- [What the task requires]: Your output is the line containing "akesi suli li moli" plus every line after it in the listing, reproduced exactly.

- [Stored data]:
════════

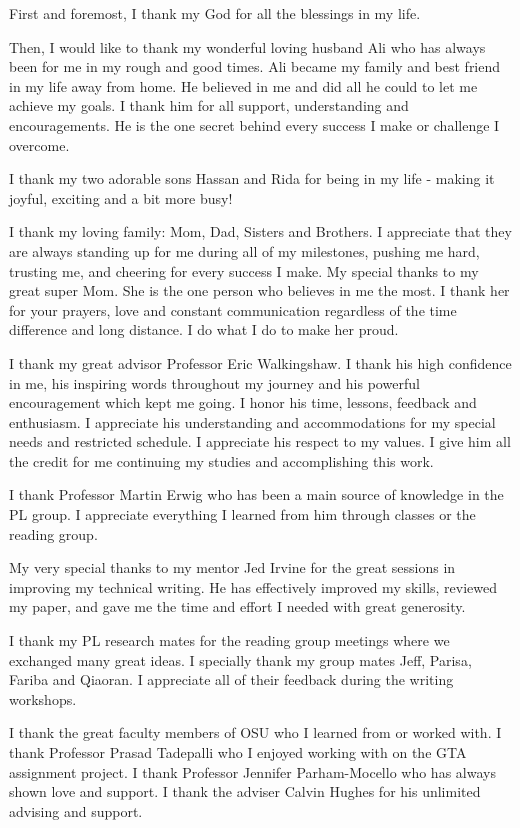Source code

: 
First and foremost, I thank my God for all the blessings in my life.

Then, I would like to thank my wonderful loving husband Ali who has always been for me in my rough and good times. Ali became my family and best friend in my life away from home. He believed in me and did all he could to let me achieve my goals. I thank him for all support, understanding and encouragements. He is the one secret behind every success I make or challenge I overcome. 

I thank my two adorable sons Hassan and Rida for being in my life - making it joyful, exciting and a bit more busy! 

I thank my loving family: Mom, Dad, Sisters and Brothers. I appreciate that they are always standing up for me during all of my milestones, pushing me hard, trusting me, and cheering for every success I make. My special thanks to my great super Mom. She is the one person who believes in me the most. I thank her for your prayers, love and constant communication regardless of the time difference and long distance. I do what I do to make her proud. 

I thank my great advisor Professor Eric Walkingshaw. I thank his high confidence in me, his inspiring words throughout my journey and his powerful encouragement which kept me going. I honor his time, lessons, feedback and enthusiasm. I appreciate his understanding and accommodations for my special needs and restricted schedule. I appreciate his respect to my values. I give him all the credit for me continuing my studies and accomplishing this work.

I thank Professor Martin Erwig who has been a main source of knowledge in the PL group. I appreciate everything I learned from him through classes or the reading group.

My very special thanks to my mentor Jed Irvine for the great sessions in improving my technical writing. He has effectively improved my skills, reviewed my paper, and gave me the time and effort I needed with great generosity.

I thank my PL research mates for the reading group meetings where we exchanged many great ideas. I specially thank my group mates Jeff, Parisa, Fariba and Qiaoran. I appreciate all of their feedback during the writing workshops. 

I thank the great faculty members of OSU who I learned from or worked with. I thank Professor Prasad Tadepalli who I enjoyed working with on the GTA assignment project. I thank Professor Jennifer Parham-Mocello who has always shown love and support. I thank the adviser Calvin Hughes for his unlimited advising and support.


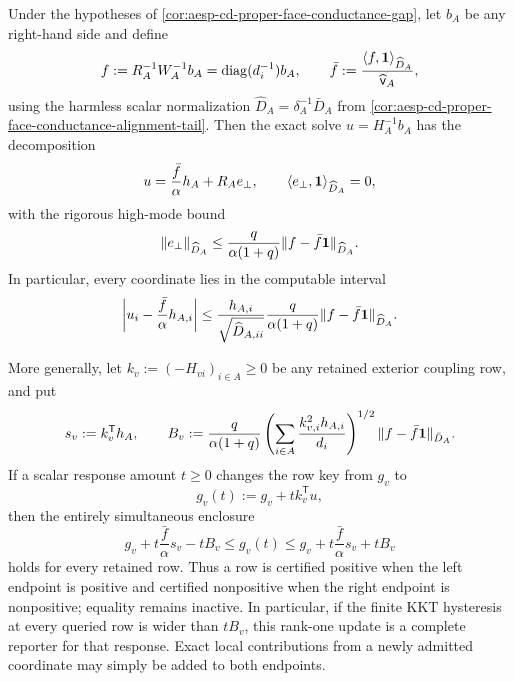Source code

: \begin{corollary}
\label{cor:aesp-cd-proper-face-rank-one-inverse}
Under the hypotheses of
\cref{cor:aesp-cd-proper-face-conductance-gap}, let \(b_A\) be any right-hand
side and define
\begin{equation*}
 f:=R_A^{-1}W_A^{-1}b_A=\operatorname{diag}(d_i^{-1})b_A,
 \qquad
 \bar f:=\frac{\langle f,\one\rangle_{\widehat D_A}}
                  {\widehat{\mathsf v}_A},
\end{equation*}
using the harmless scalar normalization
\(\widehat D_A=\delta_A^{-1}\bar D_A\) from
\cref{cor:aesp-cd-proper-face-conductance-alignment-tail}.  Then the exact
solve \(u=H_A^{-1}b_A\) has the decomposition
\begin{equation}
 u=\frac{\bar f}{\alpha}h_A+R_Ae_\perp,
 \qquad
 \langle e_\perp,\one\rangle_{\widehat D_A}=0,
 \label{eq:aesp-cd-proper-face-rank-one-inverse}
\end{equation}
with the rigorous high-mode bound
\begin{equation}
 \norm{e_\perp}_{\widehat D_A}
 \leq\frac{q}{\alpha(1+q)}
       \norm{f-\bar f\one}_{\widehat D_A}.
 \label{eq:aesp-cd-proper-face-rank-one-error}
\end{equation}
In particular, every coordinate lies in the computable interval
\begin{equation}
 \left|u_i-\frac{\bar f}{\alpha}h_{A,i}\right|
 \leq
 \frac{h_{A,i}}{\sqrt{\widehat D_{A,ii}}}
 \frac{q}{\alpha(1+q)}
 \norm{f-\bar f\one}_{\widehat D_A}.
 \label{eq:aesp-cd-proper-face-rank-one-coordinate}
\end{equation}

More generally, let \(k_v:=(-H_{vi})_{i\in A}\geq0\) be any retained
exterior coupling row, and put
\begin{equation*}
 s_v:=k_v^{\mathsf T}h_A,
 \qquad
 B_v:=
 \frac{q}{\alpha(1+q)}
 \left(\sum_{i\in A}\frac{k_{v,i}^2h_{A,i}}{d_i}\right)^{1/2}
 \norm{f-\bar f\one}_{\bar D_A}.
\end{equation*}
If a scalar response amount \(t\geq0\) changes the row key from \(g_v\) to
\begin{equation*}
 g_v(t):=g_v+t k_v^{\mathsf T}u,
\end{equation*}
then the entirely simultaneous enclosure
\begin{equation}
 g_v+t\frac{\bar f}{\alpha}s_v-tB_v
 \leq g_v(t)\leq
 g_v+t\frac{\bar f}{\alpha}s_v+tB_v
 \label{eq:aesp-cd-proper-face-rank-one-row-band}
\end{equation}
holds for every retained row.  Thus a row is certified positive when the
left endpoint is positive and certified nonpositive when the right endpoint
is nonpositive; equality remains inactive.  In particular, if the finite KKT
hysteresis at every queried row is wider than \(tB_v\), this rank-one update
is a complete reporter for that response.  Exact local contributions from a
newly admitted coordinate may simply be added to both endpoints.


\end{corollary}
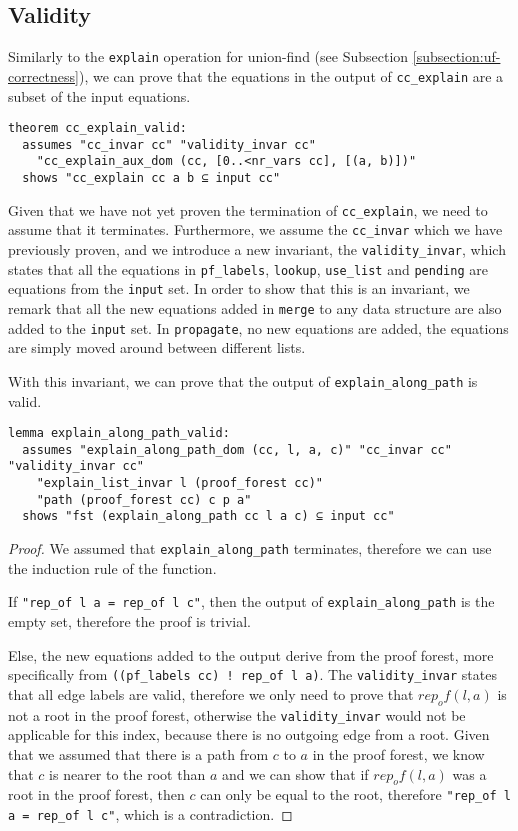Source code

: \subsection{Validity}

Similarly to the \lstinline{explain} operation for union-find (see Subsection \ref{subsection:uf-correctness}), we can prove that the equations in the output of \lstinline{cc_explain} are a subset of the input equations.

\begin{lstlisting}
theorem cc_explain_valid:
  assumes "cc_invar cc" "validity_invar cc"
    "cc_explain_aux_dom (cc, [0..<nr_vars cc], [(a, b)])"
  shows "cc_explain cc a b ⊆ input cc"
\end{lstlisting}

Given that we have not yet proven the termination of \lstinline{cc_explain}, we need to assume that it terminates. Furthermore, we assume the \lstinline{cc_invar} which we have previously proven, and we introduce a new invariant, the \lstinline{validity_invar}, which states that all the equations in \lstinline{pf_labels}, \lstinline{lookup}, \lstinline{use_list} and \lstinline{pending} are equations from the \lstinline{input} set. In order to show that this is an invariant, we remark that all the new equations added in \lstinline{merge} to any data structure are also added to the \lstinline{input} set. In \lstinline{propagate}, no new equations are added, the equations are simply moved around between different lists.

With this invariant, we can prove that the output of \lstinline{explain_along_path} is valid.

\begin{lstlisting}
lemma explain_along_path_valid:
  assumes "explain_along_path_dom (cc, l, a, c)" "cc_invar cc" "validity_invar cc"
    "explain_list_invar l (proof_forest cc)"
    "path (proof_forest cc) c p a"
  shows "fst (explain_along_path cc l a c) ⊆ input cc"
\end{lstlisting}

\begin{proof}
We assumed that \lstinline{explain_along_path} terminates, therefore we can use the induction rule of the function.

If \lstinline{"rep_of l a = rep_of l c"}, then the output of \lstinline{explain_along_path} is the empty set, therefore the proof is trivial.

Else, the new equations added to the output derive from the proof forest, more specifically from \lstinline{((pf_labels cc) ! rep_of l a)}. The \lstinline{validity_invar} states that all edge labels are valid, therefore we only need to prove that $rep_of(l, a)$ is not a root in the proof forest, otherwise the \lstinline{validity_invar} would not be applicable for this index, because there is no outgoing edge from a root. Given that we assumed that there is a path from $c$ to $a$ in the proof forest, we know that $c$ is nearer to the root than $a$ and we can show that if $rep_of(l,a)$ was a root in the proof forest, then $c$ can only be equal to the root, therefore \lstinline{"rep_of l a = rep_of l c"}, which is a contradiction.
\end{proof}

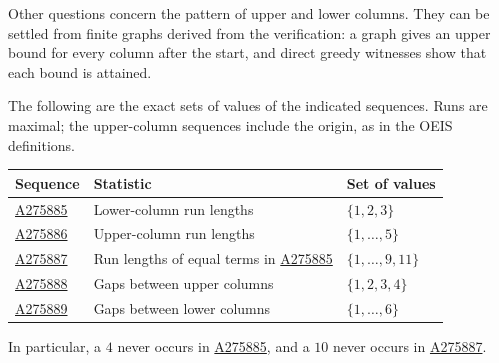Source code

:Other questions concern the pattern of upper and lower columns. They
can be settled from finite graphs derived from the verification: a
graph gives an upper bound for every column after the start, and
direct greedy witnesses show that each bound is attained.

\begin{corollary}\label{cor:oeis-runs}
The following are the exact sets of values of the indicated sequences.
Runs are maximal; the upper-column sequences include the origin, as in
the OEIS definitions.
\begin{center}
\begin{tabular}{lll}
\toprule
Sequence&Statistic&Set of values\\
\midrule
\href{https://oeis.org/A275885}{A275885}&Lower-column run lengths&$\{1,2,3\}$\\
\href{https://oeis.org/A275886}{A275886}&Upper-column run lengths&$\{1,\ldots,5\}$\\
\href{https://oeis.org/A275887}{A275887}&Run lengths of equal terms in \href{https://oeis.org/A275885}{A275885}&$\{1,\ldots,9,11\}$\\
\href{https://oeis.org/A275888}{A275888}&Gaps between upper columns&$\{1,2,3,4\}$\\
\href{https://oeis.org/A275889}{A275889}&Gaps between lower columns&$\{1,\ldots,6\}$\\
\bottomrule
\end{tabular}
\end{center}
In particular, a $4$ never occurs in \href{https://oeis.org/A275885}{A275885}, and a $10$ never occurs
in \href{https://oeis.org/A275887}{A275887}.
\end{corollary}
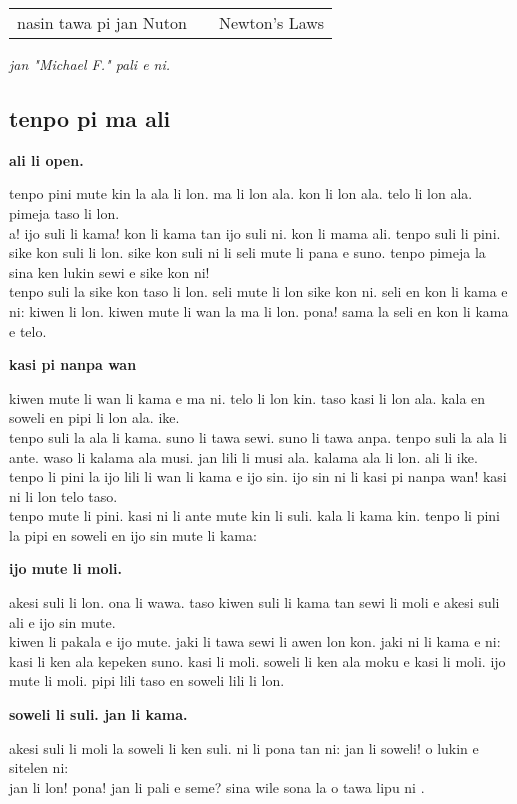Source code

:\begin{supertabular}{p{5,5cm}|ll}
    nasin tawa pi jan Nuton &  & Newton's Laws \\
\end{supertabular}

\textit{jan "Michael F."   pali e ni. \cite{www:failbluedot:01}}

\subsection{tenpo pi ma ali}
\textbf{ali li open.}

tenpo pini mute kin la ala li lon. ma li lon ala. kon li lon ala. telo li lon ala. pimeja taso li lon. \\
a! ijo suli li kama! kon li kama tan ijo suli ni. kon li mama ali. tenpo suli li pini. sike kon suli li lon. sike kon suli ni li seli mute li pana e suno. tenpo pimeja la sina ken lukin sewi e sike kon ni!  \\
tenpo suli la sike kon taso li lon. seli mute li lon sike kon ni. seli en kon li kama e ni: kiwen li lon. kiwen mute li wan la ma li lon. pona! sama la seli en kon li kama e telo.

\textbf{kasi pi nanpa wan}

kiwen mute li wan li kama e ma ni. telo li lon kin. taso kasi li lon ala. kala en soweli en pipi li lon ala. ike.  \\
tenpo suli la ala li kama. suno li tawa sewi. suno li tawa anpa. tenpo suli la ala li ante. waso li kalama ala musi. jan lili li musi ala. kalama ala li lon. ali li ike. tenpo li pini la ijo lili li wan li kama e ijo sin. ijo sin ni li kasi pi nanpa wan! kasi ni li lon telo taso.   \\
tenpo mute li pini. kasi ni li ante mute kin li suli. kala li kama kin. tenpo li pini la pipi en soweli en ijo sin mute li kama:

\textbf{ijo mute li moli.}

akesi suli li lon. ona li wawa. taso kiwen suli li kama tan sewi li moli e akesi suli ali e ijo sin mute.  \\
kiwen li pakala e ijo mute. jaki li tawa sewi li awen lon kon. jaki ni li kama e ni: kasi li ken ala kepeken suno. kasi li moli. soweli li ken ala moku e kasi li moli. ijo mute li moli. pipi lili taso en soweli lili li lon.

\textbf{soweli li suli. jan li kama.}

akesi suli li moli la soweli li ken suli. ni li pona tan ni: jan li soweli! o lukin e sitelen ni:  \\
jan li lon! pona! jan li pali e seme? sina wile sona la o tawa lipu ni \cite{www:Pije:01}.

════════

- [Solution to the exercise]:
akesi suli li moli la soweli li ken suli. ni li pona tan ni: jan li soweli! o lukin e sitelen ni:  \\
jan li lon! pona! jan li pali e seme? sina wile sona la o tawa lipu ni \cite{www:Pije:01}.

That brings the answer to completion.